He was out with the dawn, to a gray rushing morning full of the sounds of sea and wind. He drew a canful of water from the well, and had such a wash as no soap and a handkerchief would permit of. Then he drew another canful and left it outside the door of the ladies\' room, and strode off to Belême to see if the boats had got back to their anchorage. But the little bay was a scene of storm and strife, a wild confusion of raging seas and stubborn rocks, the fruits of the conflict flying up the cliffs in spongy gouts of spume, and dappling the waters far and wide with fantasies of troubled marbling,—and there was not a boat to be seen.

But the sight of the great white seas roaring up the Sark headlands, as far as he could see on either hand, was one never to be forgotten. It was worth the price they had paid, even though it spelt a further term of captivity, and he turned back to his duties with that new glad glow in his heart which was no longer simply hope but the full and gracious assurance of loftiest attainment.

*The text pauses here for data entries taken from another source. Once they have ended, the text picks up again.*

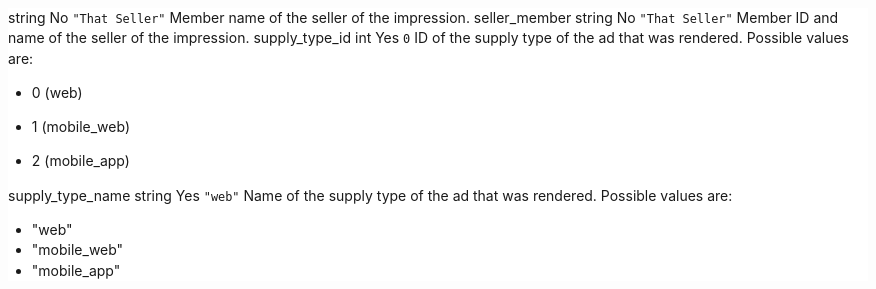 <td class="entry colsep-1 rowsep-1"
headers="seller-segment-performance-report__entry__2">string</td>
<td class="entry colsep-1 rowsep-1"
headers="seller-segment-performance-report__entry__3">No</td>
<td class="entry colsep-1 rowsep-1"
headers="seller-segment-performance-report__entry__4"><code
class="ph codeph">"That Seller"</code></td>
<td class="entry colsep-1 rowsep-1"
headers="seller-segment-performance-report__entry__5">Member name of the
seller of the impression.</td>
</tr>
<tr class="odd row">
<td class="entry colsep-1 rowsep-1"
headers="seller-segment-performance-report__entry__1">seller_member</td>
<td class="entry colsep-1 rowsep-1"
headers="seller-segment-performance-report__entry__2">string</td>
<td class="entry colsep-1 rowsep-1"
headers="seller-segment-performance-report__entry__3">No</td>
<td class="entry colsep-1 rowsep-1"
headers="seller-segment-performance-report__entry__4"><code
class="ph codeph">"That Seller"</code></td>
<td class="entry colsep-1 rowsep-1"
headers="seller-segment-performance-report__entry__5">Member ID and name
of the seller of the impression.</td>
</tr>
<tr class="even row">
<td class="entry colsep-1 rowsep-1"
headers="seller-segment-performance-report__entry__1">supply_type_id</td>
<td class="entry colsep-1 rowsep-1"
headers="seller-segment-performance-report__entry__2">int</td>
<td class="entry colsep-1 rowsep-1"
headers="seller-segment-performance-report__entry__3">Yes</td>
<td class="entry colsep-1 rowsep-1"
headers="seller-segment-performance-report__entry__4"><code
class="ph codeph">0</code></td>
<td class="entry colsep-1 rowsep-1"
headers="seller-segment-performance-report__entry__5">
ID of the supply type of the ad that was rendered. Possible values are:
<ul>
<li><p>0 (web)</p></li>
<li><p>1 (mobile_web)</p></li>
<li><p>2 (mobile_app)</p></li>
</ul>
</td>
</tr>
<tr class="odd row">
<td class="entry colsep-1 rowsep-1"
headers="seller-segment-performance-report__entry__1">supply_type_name</td>
<td class="entry colsep-1 rowsep-1"
headers="seller-segment-performance-report__entry__2">string</td>
<td class="entry colsep-1 rowsep-1"
headers="seller-segment-performance-report__entry__3">Yes</td>
<td class="entry colsep-1 rowsep-1"
headers="seller-segment-performance-report__entry__4"><code
class="ph codeph">"web"</code></td>
<td class="entry colsep-1 rowsep-1"
headers="seller-segment-performance-report__entry__5">
Name of the supply type of the ad that was rendered. Possible values
are:
<ul>
<li>"web"</li>
<li>"mobile_web"</li>
<li>"mobile_app"</li>
</ul>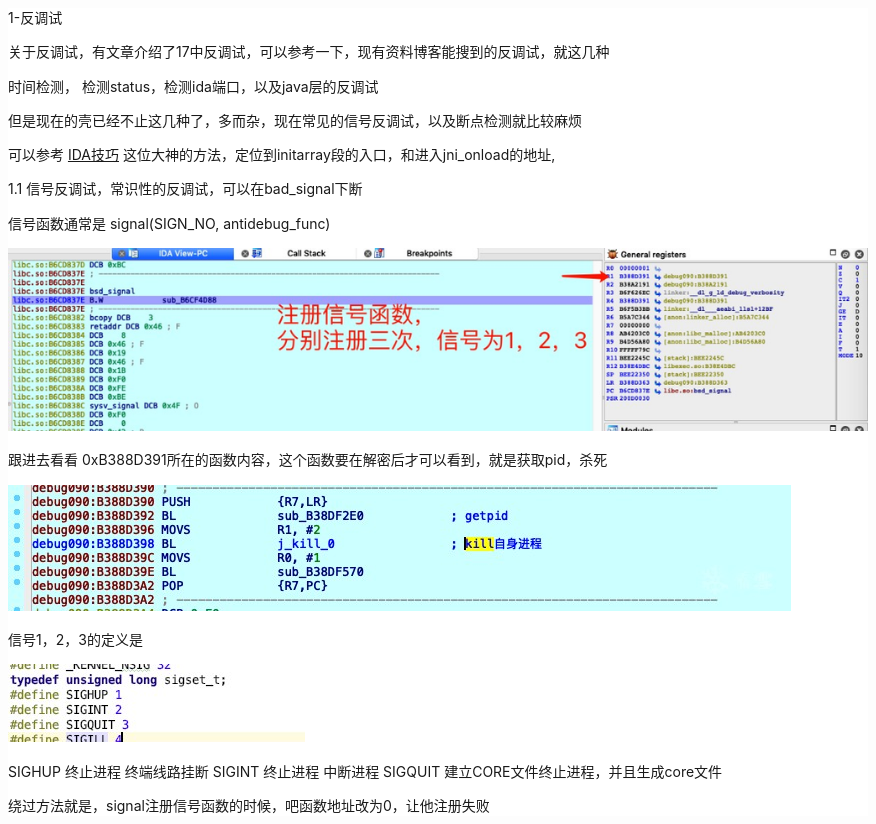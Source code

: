 

1-反调试

关于反调试，有文章介绍了17中反调试，可以参考一下，现有资料博客能搜到的反调试，就这几种

   时间检测，  检测status，检测ida端口，以及java层的反调试

但是现在的壳已经不止这几种了，多而杂，现在常见的信号反调试，以及断点检测就比较麻烦



可以参考  [IDA技巧](https://bbs.pediy.com/thread-249684.htm) 这位大神的方法，定位到initarray段的入口，和进入jni_onload的地址,



1.1 信号反调试，常识性的反调试，可以在bad_signal下断

 信号函数通常是   signal(SIGN_NO, antidebug_func)



![img](images/791948_7MFPBY5DWP5RJA6.jpg)

跟进去看看 0xB388D391所在的函数内容，这个函数要在解密后才可以看到，就是获取pid，杀死

![img](images/791948_8B9VEDNUJE6F288.jpg)



信号1，2，3的定义是

![img](images/791948_7MRCG7K99PKNB56.jpg)    

SIGHUP   终止进程   终端线路挂断
SIGINT   终止进程   中断进程
SIGQUIT  建立CORE文件终止进程，并且生成core文件   

绕过方法就是，signal注册信号函数的时候，吧函数地址改为0，让他注册失败
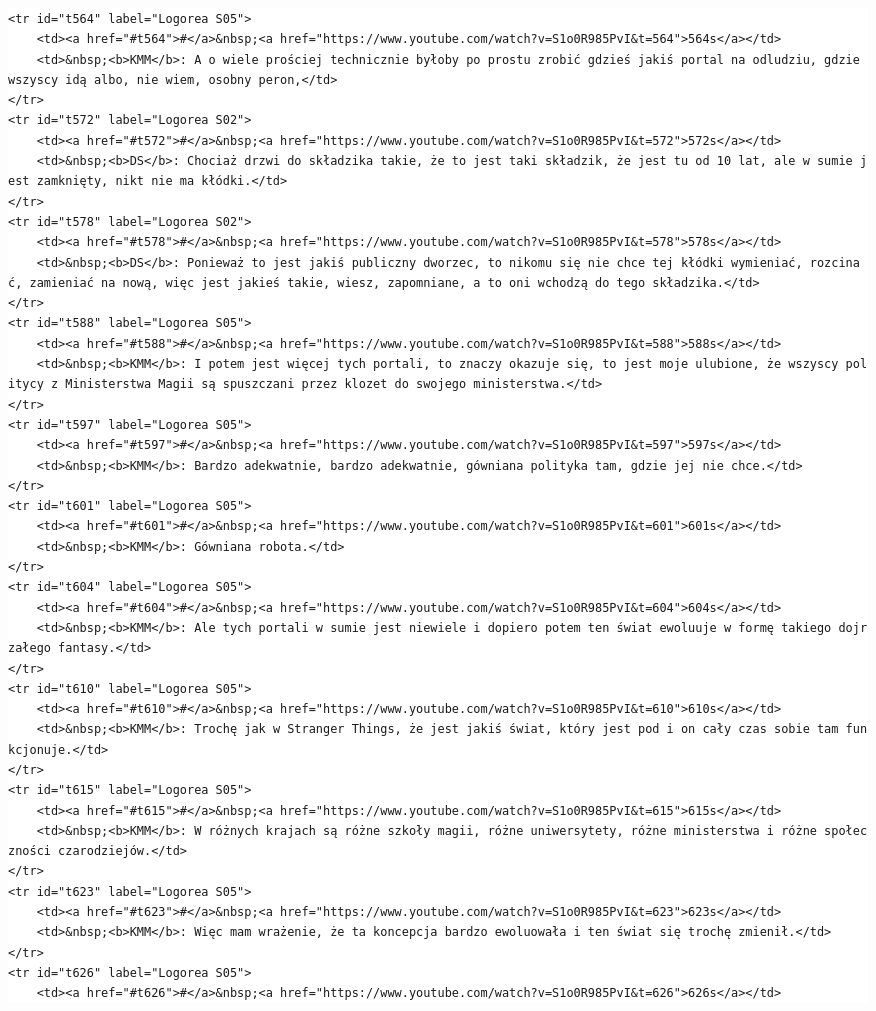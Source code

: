     <tr id="t564" label="Logorea S05">
        <td><a href="#t564">#</a>&nbsp;<a href="https://www.youtube.com/watch?v=S1o0R985PvI&t=564">564s</a></td>
        <td>&nbsp;<b>KMM</b>: A o wiele prościej technicznie byłoby po prostu zrobić gdzieś jakiś portal na odludziu, gdzie wszyscy idą albo, nie wiem, osobny peron,</td>
    </tr>
    <tr id="t572" label="Logorea S02">
        <td><a href="#t572">#</a>&nbsp;<a href="https://www.youtube.com/watch?v=S1o0R985PvI&t=572">572s</a></td>
        <td>&nbsp;<b>DS</b>: Chociaż drzwi do składzika takie, że to jest taki składzik, że jest tu od 10 lat, ale w sumie jest zamknięty, nikt nie ma kłódki.</td>
    </tr>
    <tr id="t578" label="Logorea S02">
        <td><a href="#t578">#</a>&nbsp;<a href="https://www.youtube.com/watch?v=S1o0R985PvI&t=578">578s</a></td>
        <td>&nbsp;<b>DS</b>: Ponieważ to jest jakiś publiczny dworzec, to nikomu się nie chce tej kłódki wymieniać, rozcinać, zamieniać na nową, więc jest jakieś takie, wiesz, zapomniane, a to oni wchodzą do tego składzika.</td>
    </tr>
    <tr id="t588" label="Logorea S05">
        <td><a href="#t588">#</a>&nbsp;<a href="https://www.youtube.com/watch?v=S1o0R985PvI&t=588">588s</a></td>
        <td>&nbsp;<b>KMM</b>: I potem jest więcej tych portali, to znaczy okazuje się, to jest moje ulubione, że wszyscy politycy z Ministerstwa Magii są spuszczani przez klozet do swojego ministerstwa.</td>
    </tr>
    <tr id="t597" label="Logorea S05">
        <td><a href="#t597">#</a>&nbsp;<a href="https://www.youtube.com/watch?v=S1o0R985PvI&t=597">597s</a></td>
        <td>&nbsp;<b>KMM</b>: Bardzo adekwatnie, bardzo adekwatnie, gówniana polityka tam, gdzie jej nie chce.</td>
    </tr>
    <tr id="t601" label="Logorea S05">
        <td><a href="#t601">#</a>&nbsp;<a href="https://www.youtube.com/watch?v=S1o0R985PvI&t=601">601s</a></td>
        <td>&nbsp;<b>KMM</b>: Gówniana robota.</td>
    </tr>
    <tr id="t604" label="Logorea S05">
        <td><a href="#t604">#</a>&nbsp;<a href="https://www.youtube.com/watch?v=S1o0R985PvI&t=604">604s</a></td>
        <td>&nbsp;<b>KMM</b>: Ale tych portali w sumie jest niewiele i dopiero potem ten świat ewoluuje w formę takiego dojrzałego fantasy.</td>
    </tr>
    <tr id="t610" label="Logorea S05">
        <td><a href="#t610">#</a>&nbsp;<a href="https://www.youtube.com/watch?v=S1o0R985PvI&t=610">610s</a></td>
        <td>&nbsp;<b>KMM</b>: Trochę jak w Stranger Things, że jest jakiś świat, który jest pod i on cały czas sobie tam funkcjonuje.</td>
    </tr>
    <tr id="t615" label="Logorea S05">
        <td><a href="#t615">#</a>&nbsp;<a href="https://www.youtube.com/watch?v=S1o0R985PvI&t=615">615s</a></td>
        <td>&nbsp;<b>KMM</b>: W różnych krajach są różne szkoły magii, różne uniwersytety, różne ministerstwa i różne społeczności czarodziejów.</td>
    </tr>
    <tr id="t623" label="Logorea S05">
        <td><a href="#t623">#</a>&nbsp;<a href="https://www.youtube.com/watch?v=S1o0R985PvI&t=623">623s</a></td>
        <td>&nbsp;<b>KMM</b>: Więc mam wrażenie, że ta koncepcja bardzo ewoluowała i ten świat się trochę zmienił.</td>
    </tr>
    <tr id="t626" label="Logorea S05">
        <td><a href="#t626">#</a>&nbsp;<a href="https://www.youtube.com/watch?v=S1o0R985PvI&t=626">626s</a></td>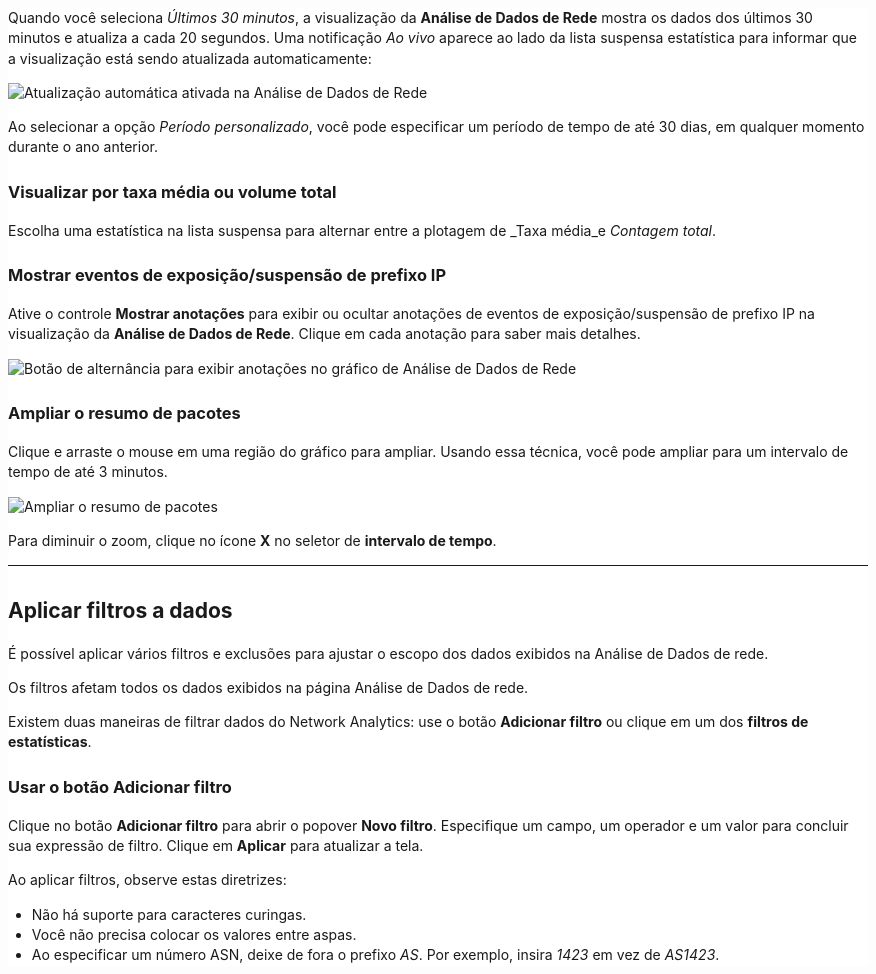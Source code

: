 Quando você seleciona _Últimos 30 minutos_, a visualização da **Análise de Dados de Rede** mostra os dados dos últimos 30 minutos e atualiza a cada 20 segundos. Uma notificação _Ao vivo_ aparece ao lado da lista suspensa estatística para informar que a visualização está sendo atualizada automaticamente:

![Atualização automática ativada na Análise de Dados de Rede](/support/static/hc-dash-Network_Analytics-auto_refresh.png)

Ao selecionar a opção _Período personalizado_, você pode especificar um período de tempo de até 30 dias, em qualquer momento durante o ano anterior.

### Visualizar por taxa média ou volume total 

Escolha uma estatística na lista suspensa para alternar entre a plotagem de _Taxa média_e _Contagem total_. 

### Mostrar eventos de exposição/suspensão de prefixo IP

Ative o controle **Mostrar anotações** para exibir ou ocultar anotações de eventos de exposição/suspensão de prefixo IP na visualização da **Análise de Dados de Rede**. Clique em cada anotação para saber mais detalhes.

![Botão de alternância para exibir anotações no gráfico de Análise de Dados de Rede](/support/static/hc-dash-Network_Analytics-show_annotations.png)

### Ampliar o resumo de pacotes 

Clique e arraste o mouse em uma região do gráfico para ampliar. Usando essa técnica, você pode ampliar para um intervalo de tempo de até 3 minutos.

![Ampliar o resumo de pacotes ](/support/static/unnamed.gif)

Para diminuir o zoom, clique no ícone **X** no seletor de **intervalo de tempo**.

___

## Aplicar filtros a dados

É possível aplicar vários filtros e exclusões para ajustar o escopo dos dados exibidos na Análise de Dados de rede.

Os filtros afetam todos os dados exibidos na página Análise de Dados de rede.

Existem duas maneiras de filtrar dados do Network Analytics: use o botão **Adicionar filtro** ou clique em um dos **filtros de estatísticas**.

### Usar o botão Adicionar filtro

Clique no botão **Adicionar filtro** para abrir o popover **Novo filtro**. Especifique um campo, um operador e um valor para concluir sua expressão de filtro. Clique em **Aplicar** para atualizar a tela.

Ao aplicar filtros, observe estas diretrizes:

-   Não há suporte para caracteres curingas.
-   Você não precisa colocar os valores entre aspas.
-   Ao especificar um número ASN, deixe de fora o prefixo _AS_. Por exemplo, insira _1423_ em vez de _AS1423_.
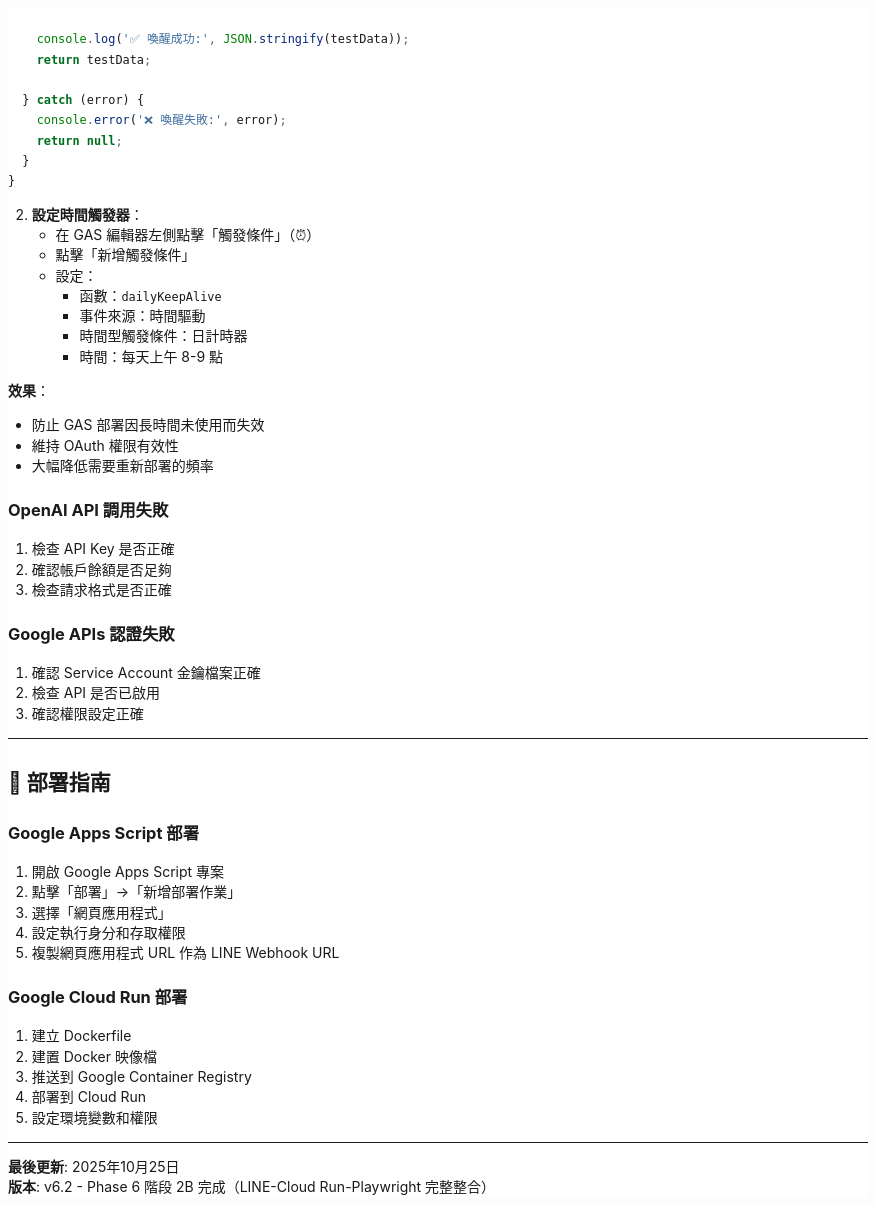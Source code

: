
```javascript
    
    console.log('✅ 喚醒成功:', JSON.stringify(testData));
    return testData;
    
  } catch (error) {
    console.error('❌ 喚醒失敗:', error);
    return null;
  }
}
```

2. **設定時間觸發器**：
   - 在 GAS 編輯器左側點擊「觸發條件」（⏰）
   - 點擊「新增觸發條件」
   - 設定：
     - 函數：`dailyKeepAlive`
     - 事件來源：時間驅動
     - 時間型觸發條件：日計時器
     - 時間：每天上午 8-9 點

**效果**：
- 防止 GAS 部署因長時間未使用而失效
- 維持 OAuth 權限有效性
- 大幅降低需要重新部署的頻率

### OpenAI API 調用失敗
1. 檢查 API Key 是否正確
2. 確認帳戶餘額是否足夠
3. 檢查請求格式是否正確

### Google APIs 認證失敗
1. 確認 Service Account 金鑰檔案正確
2. 檢查 API 是否已啟用
3. 確認權限設定正確

---

## 🚀 部署指南

### Google Apps Script 部署
1. 開啟 Google Apps Script 專案
2. 點擊「部署」→「新增部署作業」
3. 選擇「網頁應用程式」
4. 設定執行身分和存取權限
5. 複製網頁應用程式 URL 作為 LINE Webhook URL

### Google Cloud Run 部署
1. 建立 Dockerfile
2. 建置 Docker 映像檔
3. 推送到 Google Container Registry
4. 部署到 Cloud Run
5. 設定環境變數和權限

---

**最後更新**: 2025年10月25日  
**版本**: v6.2 - Phase 6 階段 2B 完成（LINE-Cloud Run-Playwright 完整整合）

He had seen potatoes growing in a plot near the house. So, after lighting a fire in the kitchen and setting the kettle to boil, he rooted about till he found the remains of a spade and set himself to unaccustomed labours.

When Miss Penny came out of her room, freshfaced and comely coiffured, she found a ring of potatoes roasting in the ashes and the kettle boiling, and Graeme came in, bright-eyed and wind-whipped, wiping his hands on a very damp handkerchief.

"I am so glad, Mr. Graeme," she said, with sparkling eyes and face, and hearty outstretched hand.

"Margaret has told you?"

"Of course Margaret has told me. Am I not her keeper, and haven\'t I been hoping for this since ever I saw you?"

"That is very good of you. I thought, perhaps—"

"Thought it might take me by surprise, I suppose—and perhaps that I might take it badly? Not a bit! It fulfils my very highest hopes. And I can assure you you have got a prize. There are not many girls like Margaret Brandt."

"Don\'t I know it? I have known it from the very first time I met her—at that blessed Whitefriars\' dinner.............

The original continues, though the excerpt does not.